Latynina on Dubrovka

Writing in the Moscow Times, hero journalist Yulia Latynina (pictured) sums up the bleak prospects of the Dubrovka “investigation.”

The Prosecutor General’s Office has suspended its investigation into the 2002 Dubrovka theater siege. The announcement came at an opportune moment for the prosecutor general — the day after Andrei Lugovoi’s news conference concerning murder charges filed against him in Britain in the poisoning of former Federal Security Service officer Alexander Litvinenko — and therefore went almost unnoticed.

Unlike the 2004 terrorist attack in Beslan, the Dubrovka crisis was the subject of little official investigation. Beslan is in the Caucasus, Dubrovka in Moscow. In Beslan, the victims huddled together in the gymnasium of School No. 1 were all relatives and acquaintances, while in the Moscow theater each hostage was a separate member of the capital’s fragmented society. Entire families and clans are calling for a complete investigation in Beslan, but the only people still pushing for an investigation of Dubrovka are Tatyana Karpova, the chairwoman of the Nord-Ost victims’ committee, Svetlana Gubareva, one of the victims, and their lawyer, Karina Moskalenko.
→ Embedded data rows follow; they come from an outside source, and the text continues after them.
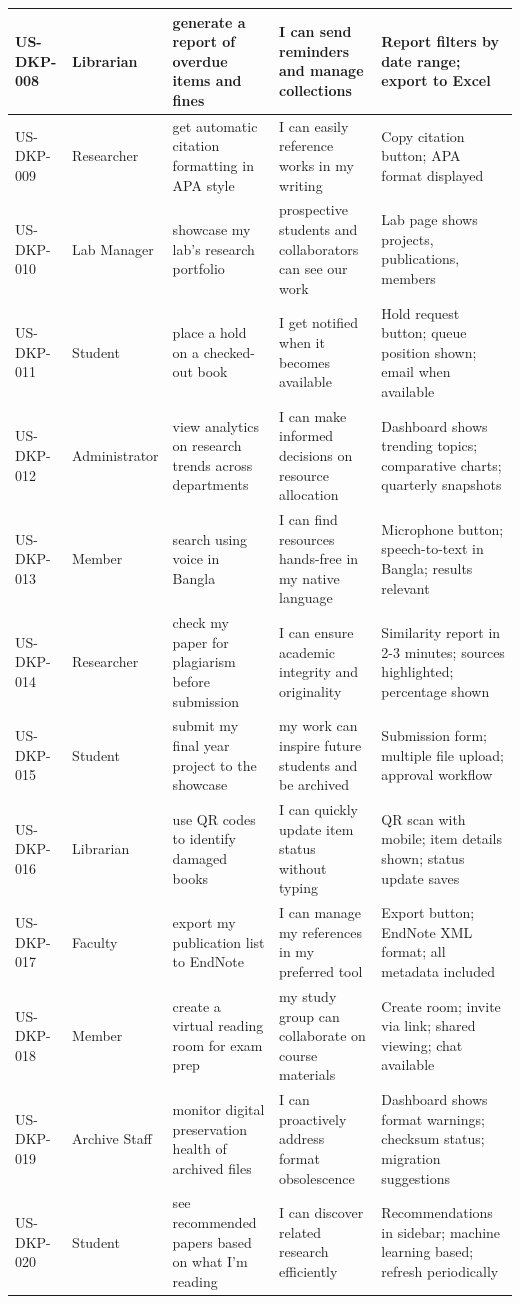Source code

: \documentclass[12pt,a4paper]{report}
\begin{document}
\begin{longtable}{|p{2cm}|p{2cm}|p{3cm}|p{3cm}|p{4cm}|}
US-DKP-008 & Librarian & generate a report of overdue items and fines & I can send reminders and manage collections & Report filters by date range; export to Excel \\ \hline
US-DKP-009 & Researcher & get automatic citation formatting in APA style & I can easily reference works in my writing & Copy citation button; APA format displayed \\ \hline
US-DKP-010 & Lab Manager & showcase my lab's research portfolio & prospective students and collaborators can see our work & Lab page shows projects, publications, members \\ \hline
US-DKP-011 & Student & place a hold on a checked-out book & I get notified when it becomes available & Hold request button; queue position shown; email when available \\ \hline
US-DKP-012 & Administrator & view analytics on research trends across departments & I can make informed decisions on resource allocation & Dashboard shows trending topics; comparative charts; quarterly snapshots \\ \hline
US-DKP-013 & Member & search using voice in Bangla & I can find resources hands-free in my native language & Microphone button; speech-to-text in Bangla; results relevant \\ \hline
US-DKP-014 & Researcher & check my paper for plagiarism before submission & I can ensure academic integrity and originality & Similarity report in 2-3 minutes; sources highlighted; percentage shown \\ \hline
US-DKP-015 & Student & submit my final year project to the showcase & my work can inspire future students and be archived & Submission form; multiple file upload; approval workflow \\ \hline
US-DKP-016 & Librarian & use QR codes to identify damaged books & I can quickly update item status without typing & QR scan with mobile; item details shown; status update saves \\ \hline
US-DKP-017 & Faculty & export my publication list to EndNote & I can manage my references in my preferred tool & Export button; EndNote XML format; all metadata included \\ \hline
US-DKP-018 & Member & create a virtual reading room for exam prep & my study group can collaborate on course materials & Create room; invite via link; shared viewing; chat available \\ \hline
US-DKP-019 & Archive Staff & monitor digital preservation health of archived files & I can proactively address format obsolescence & Dashboard shows format warnings; checksum status; migration suggestions \\ \hline
US-DKP-020 & Student & see recommended papers based on what I'm reading & I can discover related research efficiently & Recommendations in sidebar; machine learning based; refresh periodically \\ \hline
\end{longtable}
\end{document}
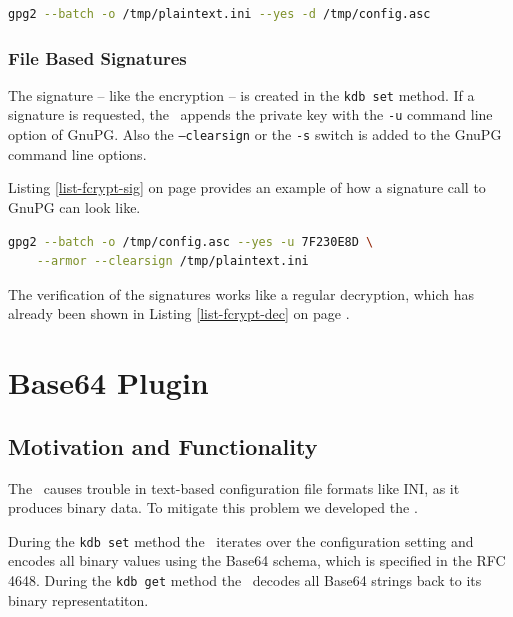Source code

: \begin{lstlisting}[label=list-fcrypt-dec,language=Bash,caption={Fcrypt: decryption command}]
gpg2 --batch -o /tmp/plaintext.ini --yes -d /tmp/config.asc
\end{lstlisting}

\subsubsection{File Based Signatures}

The signature -- like the encryption -- is created in the \texttt{kdb set} method.
If a signature is requested, the \fcrypt ~appends the private key with the \texttt{-u} command line option of GnuPG.
Also the \texttt{---clearsign} or the \texttt{-s} switch is added to the GnuPG command line options.

Listing \ref{list-fcrypt-sig} on page \pageref{list-fcrypt-sig} provides an example of how a signature call to GnuPG can look like.

\begin{lstlisting}[label=list-fcrypt-sig,language=Bash,caption={Fcrypt: signature command}]
gpg2 --batch -o /tmp/config.asc --yes -u 7F230E8D \
	--armor --clearsign /tmp/plaintext.ini
\end{lstlisting}

The verification of the signatures works like a regular decryption, which has already been shown in Listing \ref{list-fcrypt-dec} on page \pageref{list-fcrypt-dec}.

\section{Base64 Plugin}
\label{base64-plugin}

\subsection{Motivation and Functionality}

The \crypto ~causes trouble in text-based configuration file formats like INI, as it produces binary data.
To mitigate this problem we developed the \base.

During the \texttt{kdb set} method the \base ~iterates over the configuration setting and encodes all binary values using the Base64 schema, which is specified in the RFC 4648.\cite{rfc4648}
During the \texttt{kdb get} method the \base ~decodes all Base64 strings back to its binary representatiton.


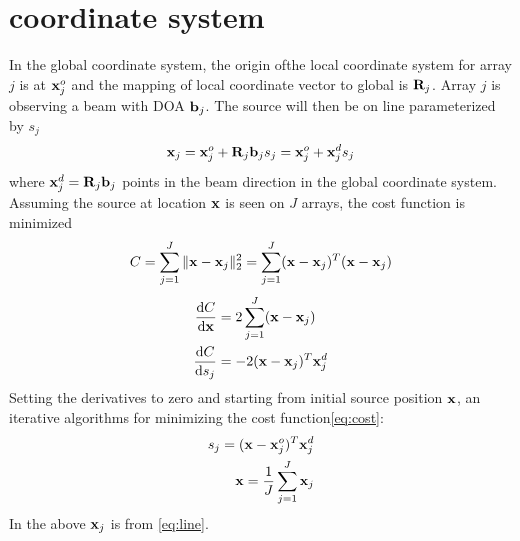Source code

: \documentclass[journal]{IEEEtran}
\begin{document}
\section{coordinate system}
In the global coordinate system, the origin ofthe local coordinate system for  array $j$ is at ${\bf x}_j^o$ and the mapping of local coordinate vector to global is ${\bf R}_j$. Array $j$ is observing a beam with DOA ${\bf b}_j$. The source will then be on line parameterized by $s_j$
\begin{equation}
    {\bf x}_j={\bf x}_j^o+ {\bf R}_j {\bf b}_j s_j={\bf x}_j^o+  {\bf x}_j^d s_j\label{eq:line}
\end{equation}
where $ {\bf x}_j^d={\bf R}_j {\bf b}_j$ points in the beam direction in the global coordinate system. Assuming the source at location ${\bf x}$ is seen on $J $ arrays, the cost function is minimized
\begin{equation}
C= \sum_{j=1}^J \|{\bf x}-{\bf x}_j\|^2_2=\sum_{j=1}^J ({\bf x}-{\bf x}_j)^T({\bf x}-{\bf x}_j) \label{eq:cost}
\end{equation}
\begin{eqnarray}
\frac{{\rm d}  C}{{\rm d}{\bf x}}&=2\sum_{j=1}^J({\bf x}-{\bf x}_j)\\
\frac{{\rm d}  C}{{\rm d}{s_j}}   & =-2({\bf x}-{\bf x}_j)^T{\bf x}_j^d
\end{eqnarray}
Setting  the derivatives to zero and starting from initial source position $\bf x$, an iterative algorithms for minimizing the cost function\eqref{eq:cost}:
\begin{eqnarray}
s_j= ({\bf x}-{\bf x}_j^o)^T{\bf x}_j^d\\
{\bf x}=\frac{1}{J} \sum_{j=1}^J {\bf x}_j
\end{eqnarray}
In the above ${\bf x}_j$ is from \eqref{eq:line}. 
\end{document}
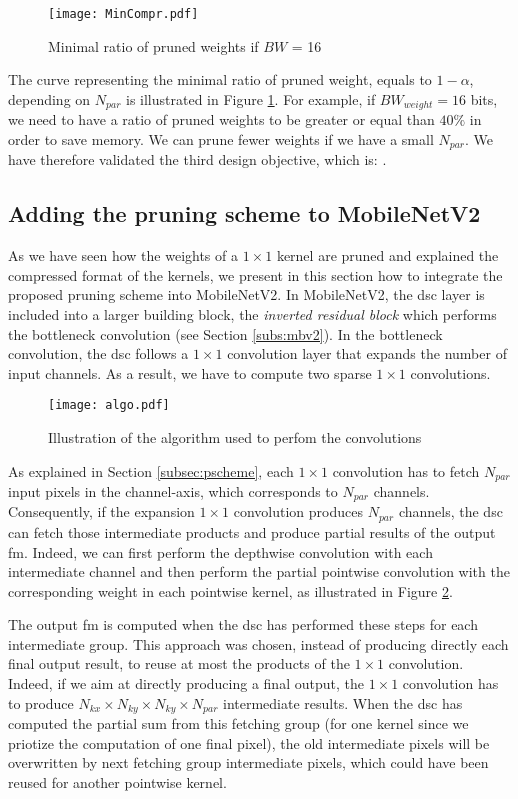 \begin{figure}
    \centering
    \texttt{[image: MinCompr.pdf]}
    \caption{Minimal ratio of pruned weights if $BW$ = 16}
    \label{fig:prun_mem}
\end{figure}
%
The curve representing the minimal ratio of pruned weight, equals to $1 - \alpha$, depending on $N_{par}$ is illustrated in Figure \ref{fig:prun_mem}. For example, if $BW_{weight} = 16$ bits, we need to have a ratio of pruned weights to be greater or equal than $40\%$ in order to save memory. We can prune fewer weights if we have a small $N_{par}$. We have therefore validated the third design objective, which is: \textbf{}.
%
\subsection{Adding the pruning scheme to MobileNetV2} \label{subsec:mbnv2-pr}
%
As we have seen how the weights of a $1 \times 1$ kernel are pruned and explained the compressed format of the kernels, we present in this section how to integrate the proposed pruning scheme into MobileNetV2. In MobileNetV2, the \acrshort{dsc} layer is included into a larger building block, the \textit{inverted residual block} which performs the bottleneck convolution (see Section \ref{subs:mbv2}). In the bottleneck convolution, the \acrshort{dsc} follows a $1 \times 1$ convolution layer that expands the number of input channels. As a result, we have to compute two sparse $1 \times 1$ convolutions.

%
\begin{figure}
    \centering
    \texttt{[image: algo.pdf]}
    \caption{Illustration of the algorithm used to perfom the convolutions}
    \label{fig:algo}
\end{figure}
%
As explained in Section \ref{subsec:pscheme}, each $1 \times 1$ convolution has to fetch $N_{par}$ input pixels in the channel-axis, which corresponds to $N_{par}$ channels. Consequently, if the expansion $1 \times 1$ convolution produces $N_{par}$ channels, the \acrshort{dsc} can fetch those intermediate products and produce partial results of the output \acrshort{fm}. Indeed, we can first perform the depthwise convolution with each intermediate channel and then perform the partial pointwise convolution with the corresponding weight in each pointwise kernel, as illustrated in Figure \ref{fig:algo}.

The output \acrshort{fm} is computed when the \acrshort{dsc} has performed these steps for each intermediate group. This approach was chosen, instead of producing directly each final output result, to reuse at most the products of the $1 \times 1$ convolution. Indeed, if we aim at directly producing a final output, the $1 \times 1$ convolution has to produce $N_{kx} \times N_{ky} \times N_{ky} \times N_{par}$ intermediate results. When the \acrshort{dsc} has computed the partial sum from this fetching group (for one kernel since we priotize the computation of one final pixel), the old intermediate pixels will be overwritten by next fetching group intermediate pixels, which could have been reused for another pointwise kernel.

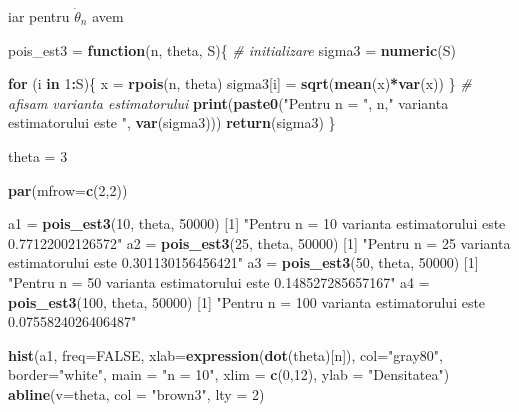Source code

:\documentclass[]{article}
\newenvironment{Shaded}{\begin{snugshade}}{\end{snugshade}}
\newcommand{\KeywordTok}[1]{\textcolor[rgb]{0.13,0.29,0.53}{\textbf{#1}}}
\newcommand{\DataTypeTok}[1]{\textcolor[rgb]{0.13,0.29,0.53}{#1}}
\newcommand{\DecValTok}[1]{\textcolor[rgb]{0.00,0.00,0.81}{#1}}
\newcommand{\StringTok}[1]{\textcolor[rgb]{0.31,0.60,0.02}{#1}}
\newcommand{\CommentTok}[1]{\textcolor[rgb]{0.56,0.35,0.01}{\textit{#1}}}
\newcommand{\OtherTok}[1]{\textcolor[rgb]{0.56,0.35,0.01}{#1}}
\newcommand{\ControlFlowTok}[1]{\textcolor[rgb]{0.13,0.29,0.53}{\textbf{#1}}}
\newcommand{\OperatorTok}[1]{\textcolor[rgb]{0.81,0.36,0.00}{\textbf{#1}}}
\newcommand{\NormalTok}[1]{#1}
\begin{document}
iar pentru \(\dot{\theta}_n\) avem

\begin{Shaded}
\begin{Highlighting}[]
\NormalTok{pois_est3 =}\StringTok{ }\ControlFlowTok{function}\NormalTok{(n, theta, S)\{}
  \CommentTok{# initializare}
\NormalTok{  sigma3 =}\StringTok{ }\KeywordTok{numeric}\NormalTok{(S)}
  
  \ControlFlowTok{for}\NormalTok{ (i }\ControlFlowTok{in} \DecValTok{1}\OperatorTok{:}\NormalTok{S)\{}
\NormalTok{    x =}\StringTok{ }\KeywordTok{rpois}\NormalTok{(n, theta)}
\NormalTok{    sigma3[i] =}\StringTok{ }\KeywordTok{sqrt}\NormalTok{(}\KeywordTok{mean}\NormalTok{(x)}\OperatorTok{*}\KeywordTok{var}\NormalTok{(x))}
\NormalTok{  \}}
  \CommentTok{# afisam varianta estimatorului}
  \KeywordTok{print}\NormalTok{(}\KeywordTok{paste0}\NormalTok{(}\StringTok{"Pentru n = "}\NormalTok{, n,}\StringTok{" varianta estimatorului este "}\NormalTok{, }\KeywordTok{var}\NormalTok{(sigma3)))}
  \KeywordTok{return}\NormalTok{(sigma3)}
\NormalTok{\}}

\NormalTok{theta =}\StringTok{ }\DecValTok{3}

\KeywordTok{par}\NormalTok{(}\DataTypeTok{mfrow=}\KeywordTok{c}\NormalTok{(}\DecValTok{2}\NormalTok{,}\DecValTok{2}\NormalTok{))}

\NormalTok{a1 =}\StringTok{ }\KeywordTok{pois_est3}\NormalTok{(}\DecValTok{10}\NormalTok{, theta, }\DecValTok{50000}\NormalTok{)}
\NormalTok{[}\DecValTok{1}\NormalTok{] }\StringTok{"Pentru n = 10 varianta estimatorului este 0.77122002126572"}
\NormalTok{a2 =}\StringTok{ }\KeywordTok{pois_est3}\NormalTok{(}\DecValTok{25}\NormalTok{, theta, }\DecValTok{50000}\NormalTok{)}
\NormalTok{[}\DecValTok{1}\NormalTok{] }\StringTok{"Pentru n = 25 varianta estimatorului este 0.301130156456421"}
\NormalTok{a3 =}\StringTok{ }\KeywordTok{pois_est3}\NormalTok{(}\DecValTok{50}\NormalTok{, theta, }\DecValTok{50000}\NormalTok{)}
\NormalTok{[}\DecValTok{1}\NormalTok{] }\StringTok{"Pentru n = 50 varianta estimatorului este 0.148527285657167"}
\NormalTok{a4 =}\StringTok{ }\KeywordTok{pois_est3}\NormalTok{(}\DecValTok{100}\NormalTok{, theta, }\DecValTok{50000}\NormalTok{)}
\NormalTok{[}\DecValTok{1}\NormalTok{] }\StringTok{"Pentru n = 100 varianta estimatorului este 0.0755824026406487"}


\KeywordTok{hist}\NormalTok{(a1, }\DataTypeTok{freq=}\OtherTok{FALSE}\NormalTok{, }\DataTypeTok{xlab=}\KeywordTok{expression}\NormalTok{(}\KeywordTok{dot}\NormalTok{(theta)[n]), }
     \DataTypeTok{col=}\StringTok{"gray80"}\NormalTok{, }\DataTypeTok{border=}\StringTok{"white"}\NormalTok{, }\DataTypeTok{main =} \StringTok{"n = 10"}\NormalTok{, }\DataTypeTok{xlim =} \KeywordTok{c}\NormalTok{(}\DecValTok{0}\NormalTok{,}\DecValTok{12}\NormalTok{),}
     \DataTypeTok{ylab =} \StringTok{"Densitatea"}\NormalTok{)}
\KeywordTok{abline}\NormalTok{(}\DataTypeTok{v=}\NormalTok{theta, }\DataTypeTok{col =} \StringTok{"brown3"}\NormalTok{, }\DataTypeTok{lty =} \DecValTok{2}\NormalTok{)}


\end{Highlighting}
\end{Shaded}
\end{document}
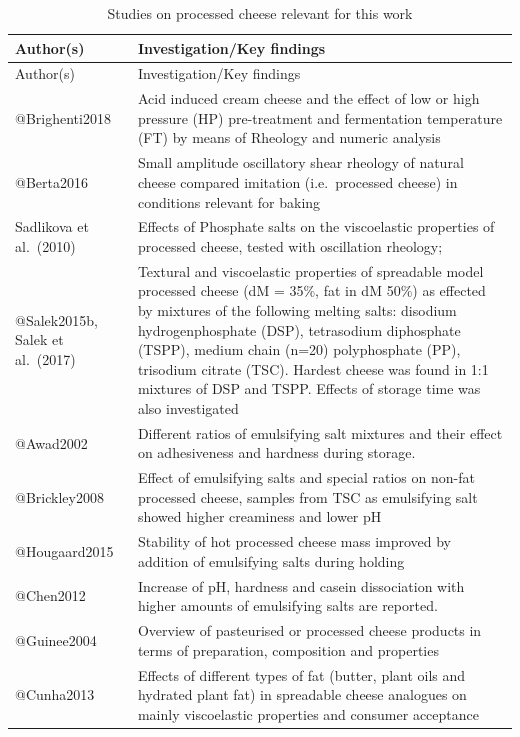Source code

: \documentclass[
]{article}
\begin{document}
\begin{longtable}[]{@{}
  >{\raggedright\arraybackslash}p{}
  >{\raggedright\arraybackslash}p{}@{}}
\caption{Studies on processed cheese relevant for this
work}\tabularnewline
\toprule
Author(s) & Investigation/Key findings \\
\midrule
\endfirsthead
\toprule
Author(s) & Investigation/Key findings \\
\midrule
\endhead
@Brighenti2018 & Acid induced cream cheese and the effect of low or high
pressure (HP) pre-treatment and fermentation temperature (FT) by means
of Rheology and numeric analysis \\
@Berta2016 & Small amplitude oscillatory shear rheology of natural
cheese compared imitation (i.e.~processed cheese) in conditions relevant
for baking \\
Sadlikova et al.~(2010) & Effects of Phosphate salts on the viscoelastic
properties of processed cheese, tested with oscillation rheology; \\
@Salek2015b, Salek et al.~(2017) & Textural and viscoelastic properties
of spreadable model processed cheese (dM = 35\%, fat in dM 50\%) as
effected by mixtures of the following melting salts: disodium
hydrogenphosphate (DSP), tetrasodium diphosphate (TSPP), medium chain
(n=20) polyphosphate (PP), trisodium citrate (TSC). Hardest cheese was
found in 1:1 mixtures of DSP and TSPP. Effects of storage time was also
investigated \\
@Awad2002 & Different ratios of emulsifying salt mixtures and their
effect on adhesiveness and hardness during storage. \\
@Brickley2008 & Effect of emulsifying salts and special ratios on
non-fat processed cheese, samples from TSC as emulsifying salt showed
higher creaminess and lower pH \\
@Hougaard2015 & Stability of hot processed cheese mass improved by
addition of emulsifying salts during holding \\
@Chen2012 & Increase of pH, hardness and casein dissociation with higher
amounts of emulsifying salts are reported. \\
@Guinee2004 & Overview of pasteurised or processed cheese products in
terms of preparation, composition and properties \\
@Cunha2013 & Effects of different types of fat (butter, plant oils and
hydrated plant fat) in spreadable cheese analogues on mainly
viscoelastic properties and consumer acceptance \\

\end{longtable}
\end{document}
Instead of an investigation into the way security forces handled the Dubrovka hostage rescue, we got only an interview with Igor Trunov, the lawyer who first represented the victims’ families, regarding his fight for damages against the Moscow government. Only when Moskalenko took over from Trunov did she assemble the necessary information to determine that 174 people died in the rescue attempt, and not the officially announced total of 129. Can you imagine the reaction if the count was off by even one victim in Beslan?

The Dubrovka assault was unique in that it was successful, but the aftermath botched. The use of gas and storming the hall went fine. Most of the deaths occurred because the security forces laid hostages dragged out of the theater on their backs, and many choked to death on their own tongues. Laying them facedown would have saved many.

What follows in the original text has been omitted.